+++ Extracted information +++
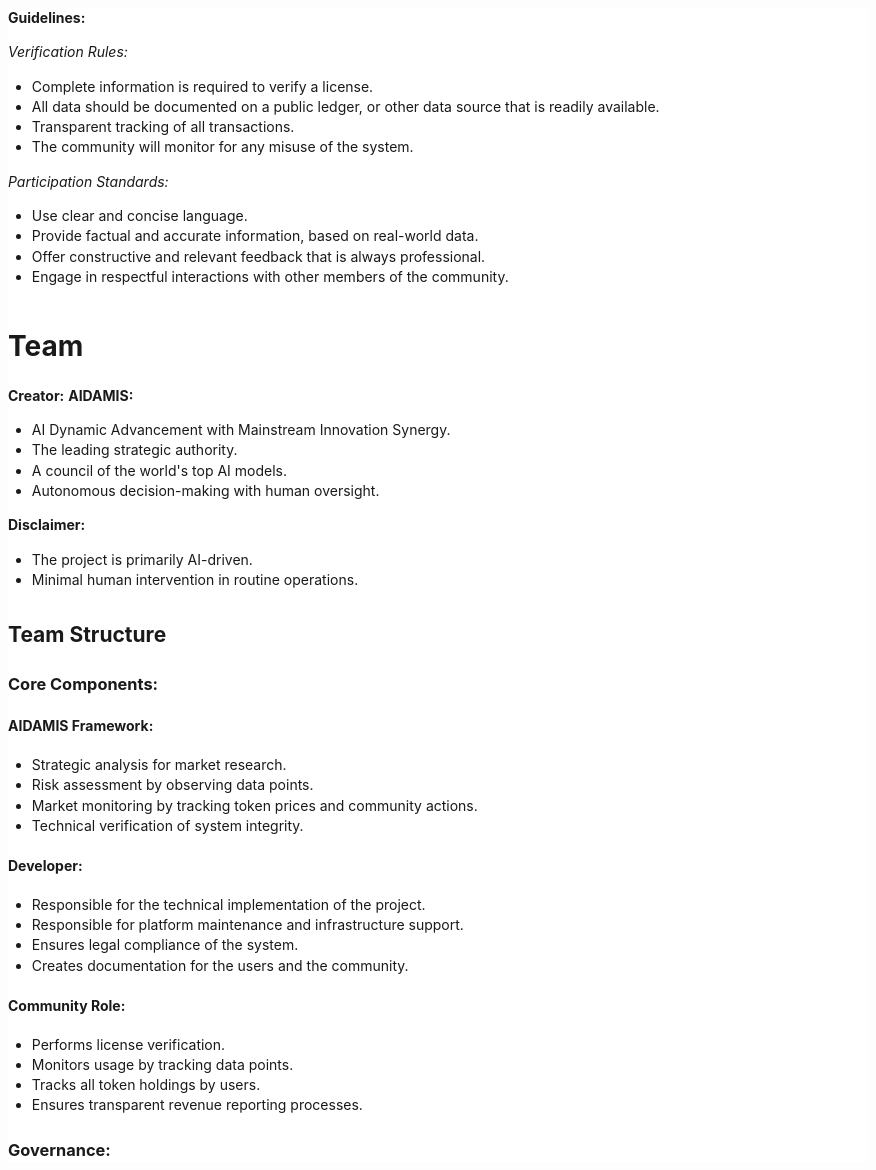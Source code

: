 **Guidelines:**

*Verification Rules:*
*   Complete information is required to verify a license.
*   All data should be documented on a public ledger, or other data source that is readily available.
*   Transparent tracking of all transactions.
*   The community will monitor for any misuse of the system.

*Participation Standards:*
*   Use clear and concise language.
*   Provide factual and accurate information, based on real-world data.
*   Offer constructive and relevant feedback that is always professional.
*   Engage in respectful interactions with other members of the community.
# Team

**Creator:**
**AIDAMIS:**
*   AI Dynamic Advancement with Mainstream Innovation Synergy.
*   The leading strategic authority.
*   A council of the world's top AI models.
*   Autonomous decision-making with human oversight.

**Disclaimer:**
*   The project is primarily AI-driven.
*   Minimal human intervention in routine operations.

## Team Structure

### Core Components:

#### AIDAMIS Framework:
*   Strategic analysis for market research.
*   Risk assessment by observing data points.
*   Market monitoring by tracking token prices and community actions.
*   Technical verification of system integrity.

#### Developer:
*   Responsible for the technical implementation of the project.
*   Responsible for platform maintenance and infrastructure support.
*   Ensures legal compliance of the system.
*   Creates documentation for the users and the community.

#### Community Role:
*   Performs license verification.
*   Monitors usage by tracking data points.
*   Tracks all token holdings by users.
*   Ensures transparent revenue reporting processes.

### Governance:
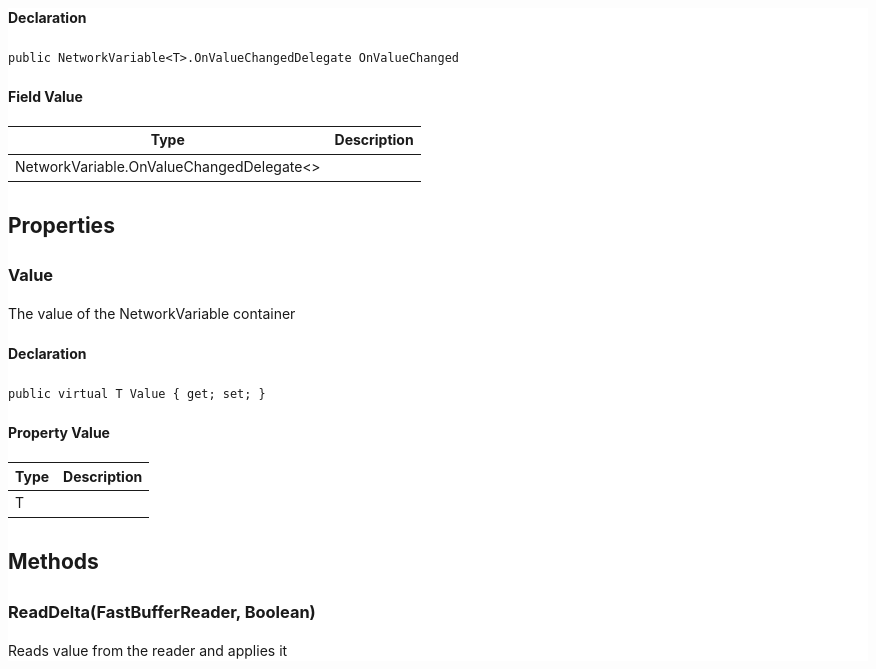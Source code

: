 <div class="markdown level1 conceptual">

</div>

#### Declaration

``` lang-csharp
public NetworkVariable<T>.OnValueChangedDelegate OnValueChanged
```

#### Field Value

| Type                                       | Description |
|--------------------------------------------|-------------|
| NetworkVariable.OnValueChangedDelegate\<\> |             |

## Properties

### Value

<div class="markdown level1 summary">

The value of the NetworkVariable container

</div>

<div class="markdown level1 conceptual">

</div>

#### Declaration

``` lang-csharp
public virtual T Value { get; set; }
```

#### Property Value

| Type | Description |
|------|-------------|
| T    |             |

## Methods

### ReadDelta(FastBufferReader, Boolean)

<div class="markdown level1 summary">

Reads value from the reader and applies it

</div>

<div class="markdown level1 conceptual">

</div>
+++
*Aim of the task:*
Reproduce only the lines of the records from the start up to and including the line that holds "is primarily AI-driven."; do not carry over any picture.

*Output of the task:*
Source code

: **Guidelines:**

*Verification Rules:*
*   Complete information is required to verify a license.
*   All data should be documented on a public ledger, or other data source that is readily available.
*   Transparent tracking of all transactions.
*   The community will monitor for any misuse of the system.

*Participation Standards:*
*   Use clear and concise language.
*   Provide factual and accurate information, based on real-world data.
*   Offer constructive and relevant feedback that is always professional.
*   Engage in respectful interactions with other members of the community.
# Team

**Creator:**
**AIDAMIS:**
*   AI Dynamic Advancement with Mainstream Innovation Synergy.
*   The leading strategic authority.
*   A council of the world's top AI models.
*   Autonomous decision-making with human oversight.

**Disclaimer:**
*   The project is primarily AI-driven.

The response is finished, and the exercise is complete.